Serum Procalcitonin in Lower Respiratory Tract Infections in Adult Patients

Amer Saleem

Cite this article as: BJMP 2019;12(2):a013
Download PDF


Abstract

Procalcitonin is a protein (that consists of 116 amino acids) and is a peptide precursor of the hormone calcitonin. Calcitonin is involved in the homeostasis of calcium. In healthy people, procalcitonin blood levels are negligible.
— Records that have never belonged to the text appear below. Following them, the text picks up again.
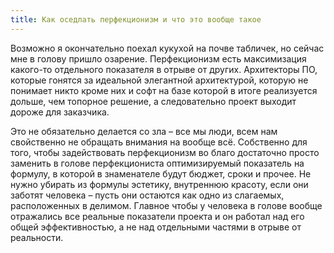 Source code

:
```yaml
---
title: Как оседлать перфекционизм и что это вообще такое
---
```


Возможно я окончательно поехал кукухой на почве табличек, но сейчас мне в голову пришло озарение. Перфекционизм есть максимизация какого-то отдельного показателя в отрыве от других. Архитекторы ПО, которые гонятся за идеальной элегантной архитектурой, которую не понимает никто кроме них и софт на базе которой в итоге реализуется дольше, чем топорное решение, а следовательно проект выходит дороже для заказчика.

Это не обязательно делается со зла – все мы люди, всем нам свойственно не обращать внимания на вообще всё. Собственно для того, чтобы задействовать перфекционизм во благо достаточно просто заменить в голове перфекциониста оптимизируемый показатель на формулу, в которой в знаменателе будут бюджет, сроки и прочее. Не нужно убирать из формулы эстетику, внутреннюю красоту, если они заботят человека – пусть они остаются как одно из слагаемых, расположенных в делимом. Главное чтобы у человека в голове вообще отражались все реальные показатели проекта и он работал над его общей эффективностью, а не над отдельными частями в отрыве от реальности.
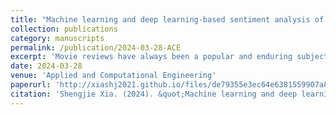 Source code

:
 ```yaml
---
title: "Machine learning and deep learning-based sentiment analysis of IMDB user reviews"
collection: publications
category: manuscripts
permalink: /publication/2024-03-28-ACE
excerpt: 'Movie reviews have always been a popular and enduring subject of interest among researchers. Sentiment analysis plays a significant role in this domain. The utilization of machine learning and natural language processing techniques can provide valuable insights into the emotional responses of audiences towards movies, as well as facilitate the appraisal of their reputation and market potential. This is achieved through the analysis of sentiment expressed in movie reviews. Furthermore, this approach is highly valuable in various application domains such as data mining, web mining, and social media analysis. This paper aims to conduct a comparative analysis by utilizing typical models based on machine learning and neural networks, along with the integration of natural language processing techniques. The IMDB database, which contains 50,000 reviews, will be used, and data preprocessing will be performed before applying these models. By comparing the accuracy of each model, insights regarding movie reviews can be derived.'
date: 2024-03-28
venue: 'Applied and Computational Engineering'
paperurl: 'http://xiashj2021.github.io/files/de79355e3ec64e6381559907a8cce492.marked.pdf'
citation: 'Shengjie Xia. (2024). &quot;Machine learning and deep learning-based sentiment analysis of IMDB user reviews.&quot; <i>Applied and Computational Engineering</i>. 53.'
---
```


<!--
The contents above will be part of a list of publications, if the user clicks the link for the publication than the contents of section will be rendered as a full page, allowing you to provide more information about the paper for the reader. When publications are displayed as a single page, the contents of the above "citation" field will automatically be included below this section in a smaller font.
-->

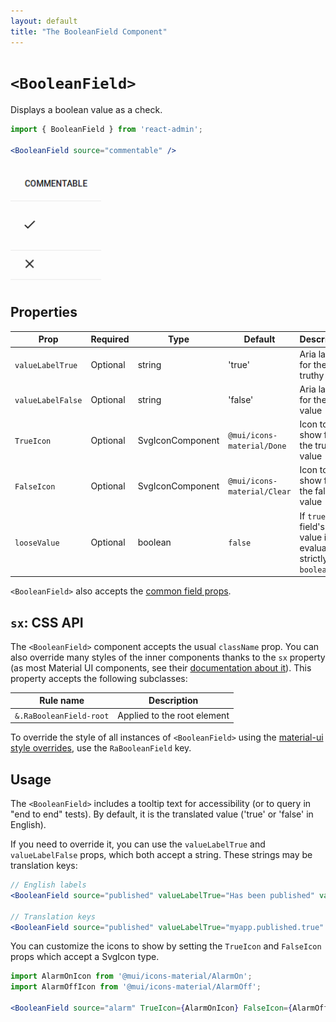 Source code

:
 ```yaml
---
layout: default
title: "The BooleanField Component"
---
```


# `<BooleanField>`

Displays a boolean value as a check.

```jsx
import { BooleanField } from 'react-admin';

<BooleanField source="commentable" />
```

![BooleanField](./img/boolean-field.png)

## Properties

| Prop              | Required | Type             | Default                     | Description                                                          |
| ----------------- | -------- | ---------------- |-----------------------------|----------------------------------------------------------------------|
| `valueLabelTrue`  | Optional | string           | 'true'                      | Aria label for the truthy value                                      |
| `valueLabelFalse` | Optional | string           | 'false'                     | Aria label for the falsy value                                       |
| `TrueIcon`        | Optional | SvgIconComponent | `@mui/icons-material/Done`  | Icon to show for the truthy value                                    |
| `FalseIcon`       | Optional | SvgIconComponent | `@mui/icons-material/Clear` | Icon to show for the falsy value                                     |
| `looseValue`      | Optional | boolean          | `false`                     | If `true` the field's value is not evaluated strictly as a `boolean` |

`<BooleanField>` also accepts the [common field props](./Fields.md#common-field-props).

## `sx`: CSS API

The `<BooleanField>` component accepts the usual `className` prop. You can also override many styles of the inner components thanks to the `sx` property (as most Material UI components, see their [documentation about it](https://mui.com/customization/how-to-customize/#overriding-nested-component-styles)). This property accepts the following subclasses:

| Rule name                 | Description                 |
|---------------------------|-----------------------------|
| `&.RaBooleanField-root`   | Applied to the root element |

To override the style of all instances of `<BooleanField>` using the [material-ui style overrides](https://mui.com/customization/globals/#css), use the `RaBooleanField` key.

## Usage

The `<BooleanField>` includes a tooltip text for accessibility (or to query in "end to end" tests). By default, it is the translated value ('true' or 'false' in English).

If you need to override it, you can use the `valueLabelTrue` and `valueLabelFalse` props, which both accept a string. These strings may be translation keys:

```jsx
// English labels
<BooleanField source="published" valueLabelTrue="Has been published" valueLabelFalse="Has not been published yet" />

// Translation keys
<BooleanField source="published" valueLabelTrue="myapp.published.true" valueLabelFalse="myapp.published.false" />
```

You can customize the icons to show by setting the `TrueIcon` and `FalseIcon` props which accept a SvgIcon type.

```jsx
import AlarmOnIcon from '@mui/icons-material/AlarmOn';
import AlarmOffIcon from '@mui/icons-material/AlarmOff';

<BooleanField source="alarm" TrueIcon={AlarmOnIcon} FalseIcon={AlarmOffIcon} />
```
Based on the current data, raised serum procalcitonin levels indicate activation of the innate immune system due to invasion of microbes (bacteria, some fungi, and malaria). Procalcitonin levels are used to support the diagnosis of bacterial infection or sepsis in the emergency departments. This biomarker can be used, along with clinical judgment, in a hospital setting to guide antibiotic treatment in cases of pneumonia and non-pneumonic lower respiratory tract infections.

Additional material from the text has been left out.